Cell

A REVIEW

cellIt was a smart idea to take the apparatus glued to the ear of the world and turn it into a terrorist weapon that turns people into primitive animalistic zombie-like creatures ready to shred fellow crazies as well as the ‘still-humans’ to pieces. Most readers of Cell will never look at their phones in the same way again.

Steven King’s exploration of the darker side of human nature is as disturbing in Cell as it is in all of his other novels. The Zombie theme always lends itself to the dog-eat-dog metaphor, which highlights the callous physical, emotional and intellectual destruction and defamation that members of the human race inflict upon one another.

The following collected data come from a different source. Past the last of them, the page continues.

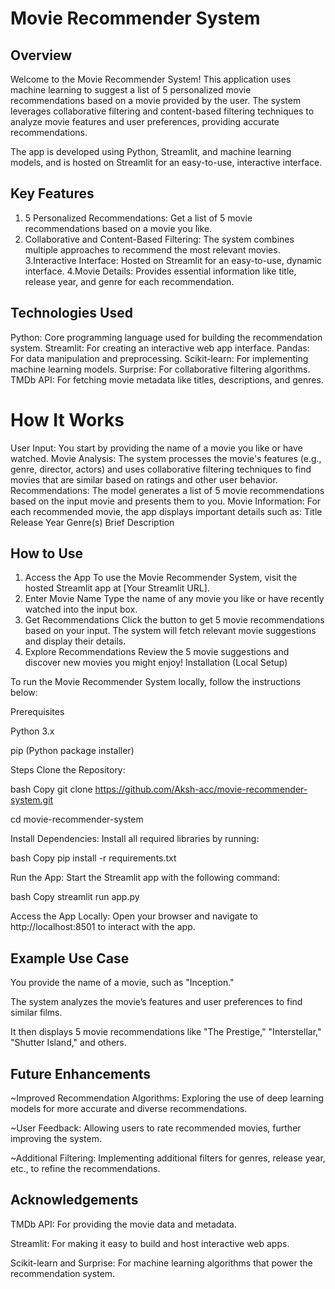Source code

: # Movie Recommender System
## Overview
Welcome to the Movie Recommender System! This application uses machine learning to suggest a list of 5 personalized movie recommendations based on a movie provided by the user. The system leverages collaborative filtering and content-based filtering techniques to analyze movie features and user preferences, providing accurate recommendations.

The app is developed using Python, Streamlit, and machine learning models, and is hosted on Streamlit for an easy-to-use, interactive interface.

## Key Features
1. 5 Personalized Recommendations: Get a list of 5 movie recommendations based on a movie you like.
2. Collaborative and Content-Based Filtering: The system combines multiple approaches to recommend the most relevant movies.
3.Interactive Interface: Hosted on Streamlit for an easy-to-use, dynamic interface.
4.Movie Details: Provides essential information like title, release year, and genre for each recommendation.
## Technologies Used
Python: Core programming language used for building the recommendation system.
Streamlit: For creating an interactive web app interface.
Pandas: For data manipulation and preprocessing.
Scikit-learn: For implementing machine learning models.
Surprise: For collaborative filtering algorithms.
TMDb API: For fetching movie metadata like titles, descriptions, and genres.
# How It Works

User Input:
You start by providing the name of a movie you like or have watched.
Movie Analysis:
The system processes the movie's features (e.g., genre, director, actors) and uses collaborative filtering techniques to find movies that are similar based on ratings and other user behavior.
Recommendations:
The model generates a list of 5 movie recommendations based on the input movie and presents them to you.
Movie Information:
For each recommended movie, the app displays important details such as:
Title
Release Year
Genre(s)
Brief Description

## How to Use
1. Access the App
To use the Movie Recommender System, visit the hosted Streamlit app at [Your Streamlit URL].
2. Enter Movie Name
Type the name of any movie you like or have recently watched into the input box.
3. Get Recommendations
Click the button to get 5 movie recommendations based on your input. The system will fetch relevant movie suggestions and display their details.
4. Explore Recommendations
Review the 5 movie suggestions and discover new movies you might enjoy!
Installation (Local Setup)

To run the Movie Recommender System locally, follow the instructions below:

Prerequisites

Python 3.x

pip (Python package installer)

Steps Clone the Repository:

bash Copy git clone https://github.com/Aksh-acc/movie-recommender-system.git

cd movie-recommender-system

Install Dependencies: Install all required libraries by running:

bash Copy pip install -r requirements.txt

Run the App: Start the Streamlit app with the following command:

bash Copy streamlit run app.py

Access the App Locally: Open your browser and navigate to http://localhost:8501 to interact with the app.

## Example Use Case
 You provide the name of a movie, such as "Inception."
 
 The system analyzes the movie’s features and user preferences to find similar films.
 
 It then displays 5 movie recommendations like "The Prestige," "Interstellar," "Shutter Island," and others.

## Future Enhancements
~Improved Recommendation Algorithms: Exploring the use of deep learning models for more accurate and diverse recommendations.

~User Feedback: Allowing users to rate recommended movies, further improving the system.  

~Additional Filtering: Implementing additional filters for genres, release year, etc., to refine the recommendations.

## Acknowledgements
TMDb API: For providing the movie data and metadata.

Streamlit: For making it easy to build and host interactive web apps.

Scikit-learn and Surprise: For machine learning algorithms that power the recommendation system.

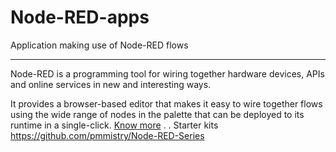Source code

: # Node-RED-apps
Application making use of Node-RED flows

------------------------------------------------------------------------------------------
Node-RED is a programming tool for wiring together hardware devices, APIs and online services in new and interesting ways.

It provides a browser-based editor that makes it easy to wire together flows using the wide range of nodes in the palette that can be deployed to its runtime in a single-click.
[Know more](https://nodered.org/)
.
.
Starter kits 
https://github.com/pmmistry/Node-RED-Series
 
 
 
 
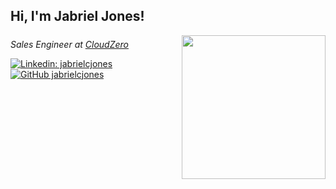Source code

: <h2> Hi, I'm Jabriel Jones! </h2>
<img align='right' src="https://media.giphy.com/media/BXgfFotA3amW6GjJPj/giphy.gif" width="230">
<p><em>Sales Engineer at <a href="https://www.cloudzero.com">CloudZero</a><img src="https://emoji.slack-edge.com/T1714N33Q/cz-party/bfc687f1c7a591c2.gif" width="15" height="20">
</em></p>

[![Linkedin: jabrielcjones](https://img.shields.io/badge/-jabrielcjones-blue?style=flat-square&logo=Linkedin&logoColor=white&link=https://www.linkedin.com/in/jabrielcjones/)](https://www.linkedin.com/in/jabrielcjones/)
[![GitHub jabrielcjones](https://img.shields.io/github/followers/jabrielcjones?label=follow&style=social)](https://github.com/jabrielcjones)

King, who does not own a cell phone, has written a horror story scary enough to launch a cultish wave of cell phone phobia. The title is a clever pun on the entrapment initiated by society’s obsession with the cell, which places it in a metaphoric cell similar to the one the lead characters find themselves in towards the end of the novel. The ever-perceptive author is permanently tapped into the struggles of the human condition. It is the idiosyncrasies of humanity that form the crux of his novels – he magnifies and warps them until they are no longer merely idiosyncratic struggles akin to human nature, but dangerous psychoses. We feel lost without our phones. The anxiety and stress that bombards us when we realise that we have left our dear darling cell at home is claustrophobically overwhelming. I mean, what happens if we receive a text and we don’t reply immediately, or someone calls and we don’t answer? These thoughts grip our brains and consume our souls when we suffer from no-cell-syndrome. A generalisation perhaps? I hear you say “no way, not me”. I think you are lying. In Cell, those who escape what is assumed to be a terrorist attack launched via cell phones, are very old or very young, lucky, or non-phone owners. No, the man is not telling us to chuck our phones, he is just playing on our vices and trying to scare the crap out of us by asking “what if?” and saying “imagine”.

There is no doubt that King’s concept is excitingly terrifying but the plot is just a little too much like a watered down version of The Stand – world apocalypse, telepathic communication, people split into good and bad, leaders emerge, death and destruction ensue, explosions are the key, character and sacrifice save the day. King’s astute insight into the human condition is why the relationships that govern his novels are so unnervingly familiar – this sense of intimacy is found wanting in Cell. Protagonist Clay is a great hero and we feel for him as he searches for his son but the reader is never too attached. The game players seem to be cardboard cut-outs of previous King characters. Entertaining but not his best.